En conférence de presse ce lundi 17 mai 2021, Asmaou Diallo, la présidente de l’Association des victimes, parents et amies du 28 Septembre 2009 (AVIPA) a réagi à cette décision prise par l’Union européenne à l’encontre des présumés auteurs de ce massacre qualifié de crime contre l’humanité par les Nations-Unies.
Bientôt, douze ans après les terribles évènements, les victimes attendent toujours l’ouverture du procès qui devrait permettre de faire la lumière sur l’un des épisodes les plus sombres de l’histoire de la Guinée. Pourtant comme l’a souligné récemment un groupe de parlementaires européens, certaines personnes inculpées dans cette affaire continuent d’occuper de hautes fonctions au sein du régime du président Alpha Condé.

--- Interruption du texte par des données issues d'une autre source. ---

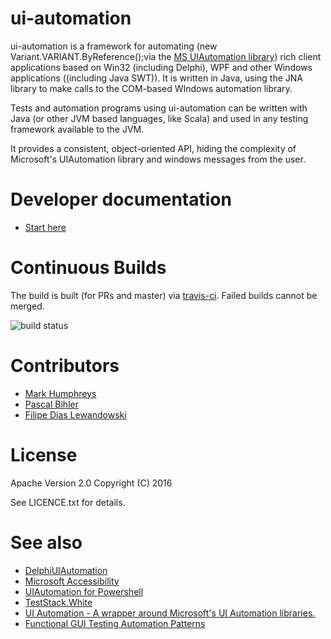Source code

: # ui-automation

ui-automation is a framework for automating (new Variant.VARIANT.ByReference();via the [MS UIAutomation library](https://msdn.microsoft.com/en-us/library/vstudio/ms753388(v=vs.100).aspx)) rich client applications based on Win32 (including Delphi), WPF and other Windows applications ((including Java SWT)). It is written in Java, using the JNA library to make calls to the COM-based WIndows automation library. 

Tests and automation programs using ui-automation can be written with Java (or other JVM based languages, like Scala) and used in any testing framework available to the JVM.

It provides a consistent, object-oriented API, hiding the complexity of Microsoft's UIAutomation library and windows messages from the user.

# Developer documentation
* [Start here](docs/developer.md)

# Continuous Builds
The build is built (for PRs and master) via [travis-ci](https://travis-ci.org/mmarquee/ui-automation). Failed builds cannot be merged.

![build status](https://travis-ci.org/mmarquee/ui-automation.svg?branch=master)

# Contributors
* [Mark Humphreys](https://github.com/mmarquee)
* [Pascal Bihler](https://github.com/pbi-qfs)
* [Filipe Dias Lewandowski](https://github.com/diasf)

# License
Apache Version 2.0 Copyright (C) 2016

See LICENCE.txt for details.
  
# See also
* [DelphiUIAutomation](https://github.com/markhumphreysjhc/DelphiUIAutomation)
* [Microsoft Accessibility](https://msdn.microsoft.com/en-us/library/vstudio/ms753388(v=vs.100).aspx)
* [UIAutomation for Powershell](http://uiautomation.codeplex.com/documentation)
* [TestStack.White](https://github.com/TestStack/White)
* [UI Automation - A wrapper around Microsoft's UI Automation libraries.](https://github.com/vijayakumarsuraj/UIAutomation)
* [Functional GUI Testing Automation Patterns](https://www.infoq.com/articles/gui-automation-patterns)

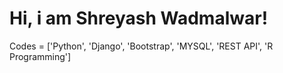 # Hi, i am Shreyash Wadmalwar!

Codes = ['Python', 'Django', 'Bootstrap', 'MYSQL', 'REST API', 'R Programming']


<!---
shreywadmalwar/shreywadmalwar is a ✨ special ✨ repository because its `README.md` (this file) appears on your GitHub profile.
You can click the Preview link to take a look at your changes.
--->
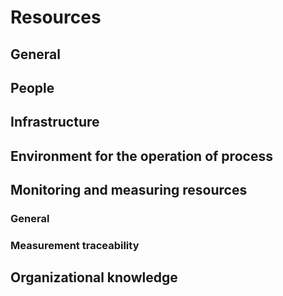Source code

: # Resources
## General
## People
## Infrastructure
## Environment for the operation of process
## Monitoring and measuring resources
### General
### Measurement traceability
## Organizational knowledge
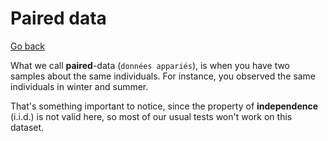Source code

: # Paired data

[Go back](..)

What we call **paired**-data (`données appariés`), is when you have two samples about the same individuals. For instance, you observed the same individuals in winter and  summer.

That's something important to notice, since the property of **independence** (i.i.d.) is not valid here, so most of our usual tests won't work on this dataset.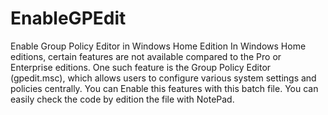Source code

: # EnableGPEdit
Enable Group Policy Editor in Windows Home Edition
In Windows Home editions, certain features are not available compared to the Pro or Enterprise editions. One such feature is the Group Policy Editor (gpedit.msc), which allows users to configure various system settings and policies centrally. You can Enable this features with this batch file. You can easily check the code by edition the file with NotePad.
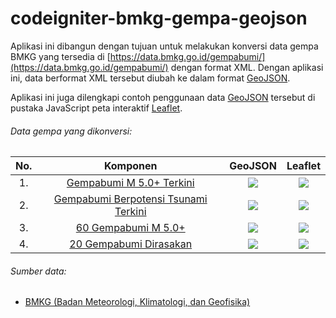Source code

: # codeigniter-bmkg-gempa-geojson

Aplikasi ini dibangun dengan tujuan untuk melakukan konversi data gempa BMKG yang tersedia di [https://data.bmkg.go.id/gempabumi/](https://data.bmkg.go.id/gempabumi/) dengan format XML. Dengan aplikasi ini, data berformat XML tersebut diubah ke dalam format [GeoJSON](https://tools.ietf.org/html/rfc7946).

Aplikasi ini juga dilengkapi contoh penggunaan data [GeoJSON](https://tools.ietf.org/html/rfc7946) tersebut di pustaka JavaScript peta interaktif [Leaflet](https://leafletjs.com/).

###### Data gempa yang dikonversi:

| No. |                                     Komponen                                      |                             GeoJSON                              |                             Leaflet                              |
| :-: | :-------------------------------------------------------------------------------: | :--------------------------------------------------------------: | :--------------------------------------------------------------: |
| 1.  |        [ Gempabumi M 5.0+ Terkini ](https://data.bmkg.go.id/autogempa.xml)        | <img src = "https://img.shields.io/badge/status-100%25-green" /> | <img src = "https://img.shields.io/badge/status-100%25-green" /> |
| 2.  | [ Gempabumi Berpotensi Tsunami Terkini ](https://data.bmkg.go.id/lasttsunami.xml) | <img src = "https://img.shields.io/badge/status-100%25-green" /> | <img src = "https://img.shields.io/badge/status-100%25-green" /> |
| 3.  |         [ 60 Gempabumi M 5.0+ ](https://data.bmkg.go.id/gempaterkini.xml)         |   <img src = "https://img.shields.io/badge/status-0%25-red" />   |   <img src = "https://img.shields.io/badge/status-0%25-red" />   |
| 4.  |      [ 20 Gempabumi Dirasakan ](https://data.bmkg.go.id/gempadirasakan.xml)       |   <img src = "https://img.shields.io/badge/status-0%25-red" />   |   <img src = "https://img.shields.io/badge/status-0%25-red" />   |

###### Sumber data:

- [BMKG (Badan Meteorologi, Klimatologi, dan Geofisika)](https://data.bmkg.go.id/gempabumi/)
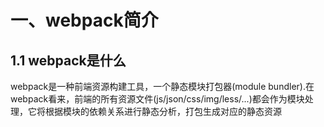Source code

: # 一、webpack简介

## 1.1 webpack是什么

webpack是一种前端资源构建工具，一个静态模块打包器(module bundler).在webpack看来，前端的所有资源文件(js/json/css/img/less/...)都会作为模块处理，它将根据模块的依赖关系进行静态分析，打包生成对应的静态资源

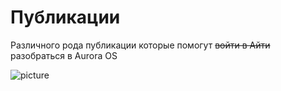 Публикации
===================

Различного рода публикации которые помогут <s>войти в Айти</s> разобраться в Aurora OS

![picture](/av-useful-links/data/publications.png)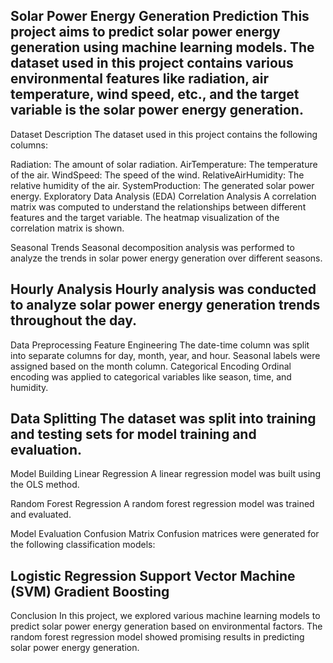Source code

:Solar Power Energy Generation Prediction
This project aims to predict solar power energy generation using machine learning models. The dataset used in this project contains various environmental features like radiation, air temperature, wind speed, etc., and the target variable is the solar power energy generation.
-----------------------------------------------------------------------------------------------------------------------------------------------------------------------------------------------------------
Dataset Description
The dataset used in this project contains the following columns:

Radiation: The amount of solar radiation.
AirTemperature: The temperature of the air.
WindSpeed: The speed of the wind.
RelativeAirHumidity: The relative humidity of the air.
SystemProduction: The generated solar power energy.
Exploratory Data Analysis (EDA)
Correlation Analysis
A correlation matrix was computed to understand the relationships between different features and the target variable. The heatmap visualization of the correlation matrix is shown.

Seasonal Trends
Seasonal decomposition analysis was performed to analyze the trends in solar power energy generation over different seasons.

Hourly Analysis
Hourly analysis was conducted to analyze solar power energy generation trends throughout the day.
---------------------------------------------------------------------------------------------------------------------------------------------------------------------------------------------------------------
Data Preprocessing
Feature Engineering
The date-time column was split into separate columns for day, month, year, and hour.
Seasonal labels were assigned based on the month column.
Categorical Encoding
Ordinal encoding was applied to categorical variables like season, time, and humidity.

Data Splitting
The dataset was split into training and testing sets for model training and evaluation.
-------------------------------------------------------------------------------------------------------------------------------------------------------------------------------------------------------------
Model Building
Linear Regression
A linear regression model was built using the OLS method.

Random Forest Regression
A random forest regression model was trained and evaluated.

Model Evaluation
Confusion Matrix
Confusion matrices were generated for the following classification models:

Logistic Regression
Support Vector Machine (SVM)
Gradient Boosting
------------------------------------------------------------------------------------------------------------------------------------------------------------------------------------------------
Conclusion
In this project, we explored various machine learning models to predict solar power energy generation based on environmental factors. The random forest regression model showed promising results in predicting solar power energy generation.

Dans son intervention, la présidente de l’AVIPA a commencé par saluer cette décision de l’Union européenne. Puis, elle a fait une invite à l’État guinéen « d’emboîter le pas pour organiser immédiatement le procès ». Espérant que d’autres pays « vont réagir dans le même sens », Asmaou Diallo a demandé à l’État guinéen de « s’impliquer rapidement pour montrer à l’opinion nationale et internationale qu’il [est] engagé pour protéger le peuple de Guinée (…) Aujourd’hui, nous avons assez de victimes qui sont décédés depuis ce massacre », a-t-elle souligné.

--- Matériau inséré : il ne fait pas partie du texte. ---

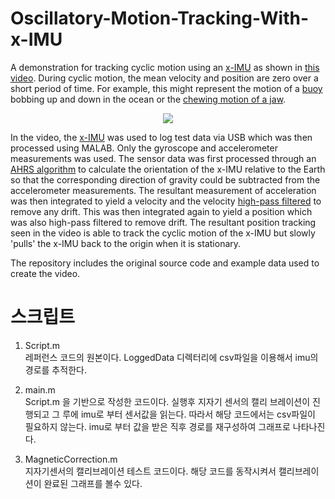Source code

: Oscillatory-Motion-Tracking-With-x-IMU
======================================

A demonstration for tracking cyclic motion using an [x-IMU](http://www.x-io.co.uk/x-imu) as shown in [this video](http://www.youtube.com/watch?v=SI1w9uaBw6Q).  During cyclic motion, the mean velocity and position are zero over a short period of time.  For example, this might represent the motion of a [buoy](http://en.wikipedia.org/wiki/Buoy) bobbing up and down in the ocean or the [chewing motion of a jaw](http://www.youtube.com/watch?v=9CFl4gasV48).

<div align="center">
<img src="https://raw.github.com/xioTechnologies/Oscillatory-Motion-Tracking-With-x-IMU/master/Video%20Screenshot.png"/>
</div>

In the video, the <a href="http://www.x-io.co.uk/x-imu">x-IMU</a> was used to log test data via USB which was then processed using MALAB.  Only the gyroscope and accelerometer measurements was used.  The sensor data was first processed through an [AHRS algorithm](http://www.x-io.co.uk/open-source-imu-and-ahrs-algorithms/) to calculate the orientation of the x-IMU relative to the Earth so that the corresponding direction of gravity could be subtracted from the accelerometer measurements.  The resultant measurement of acceleration was then integrated to yield a velocity and the velocity [high-pass filtered](http://en.wikipedia.org/wiki/High-pass_filter) to remove any drift.  This was then integrated again to yield a position which was also high-pass filtered to remove drift.  The resultant position tracking seen in the video is able to track the cyclic motion of the x-IMU but slowly 'pulls' the x-IMU back to the origin when it is stationary.

The repository includes the original source code and example data used to create the video.

스크립트
==================================
1. Script.m  
레퍼런스 코드의 원본이다. LoggedData 디렉터리에 csv파일을 이용해서 imu의 경로를 추적한다.

2. main.m  
Script.m 을 기반으로 작성한 코드이다. 실행후 지자기 센서의 캘리 브레이션이 진행되고 그 루에 imu로 부터 센서값을 읽는다. 따라서 해당 코드에서는 csv파일이 필요하지 않는다. imu로 부터 값을 받은 직후 경로를 재구성하여 그래프로 나타나진다.

3. MagneticCorrection.m  
지자기센서의 캘리브레이션 테스트 코드이다. 해당 코드를 동작시켜서 캘리브레이션이 완료된 그래프를 볼수 있다.  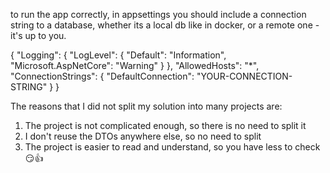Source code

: to run the app correctly, in appsettings you should include a connection string to a database, whether its a local db like in docker, or a remote one - it's up to you.

{
  "Logging": {
    "LogLevel": {
      "Default": "Information",
      "Microsoft.AspNetCore": "Warning"
    }
  },
  "AllowedHosts": "*",
  "ConnectionStrings": {
    "DefaultConnection": "YOUR-CONNECTION-STRING"
  }
}

The reasons that I did not split my solution into many projects are:
1. The project is not complicated enough, so there is no need to split it
2. I don't reuse the DTOs anywhere else, so no need to split
3. The project is easier to read and understand, so you have less to check 😏👍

Toutefois, l’AVIPA est loin d’être optimiste quant à la tenue rapide du procès qu’elle réclame depuis 2009. « Nous voulons une justice, mais ce n’est pas sûr avec ce gouvernement ! (…) Si le gouvernement était vraiment engagé à nettoyer cette tâche noire [qui a écorné la date historique du 28 septembre 1958], on aurait vraiment engagé le procès pour qu’on puisse retrouver notre vie normale. Mais si le gouvernement continue de donner des arguments, ce qu’il n’est pas [encore] prêt. Il n’a qu’à laisser le ministère de la Justice libre pour pouvoir travailler afin qu’aucun membre du gouvernement ne s’ingère dans [cette procédure] », a lancé Asmaou Diallo.
Pour finir, la présidente de l’AVIPA a lancé une plaidoirie au président Alpha Condé dont elle est convaincue que rien ne se fera sans sa volonté : « C’est une plaidoirie que je fais à l’endroit du président de la République d’accepter de donner la liberté au ministère de la justice pour que enfin ce procès soit ouvert ».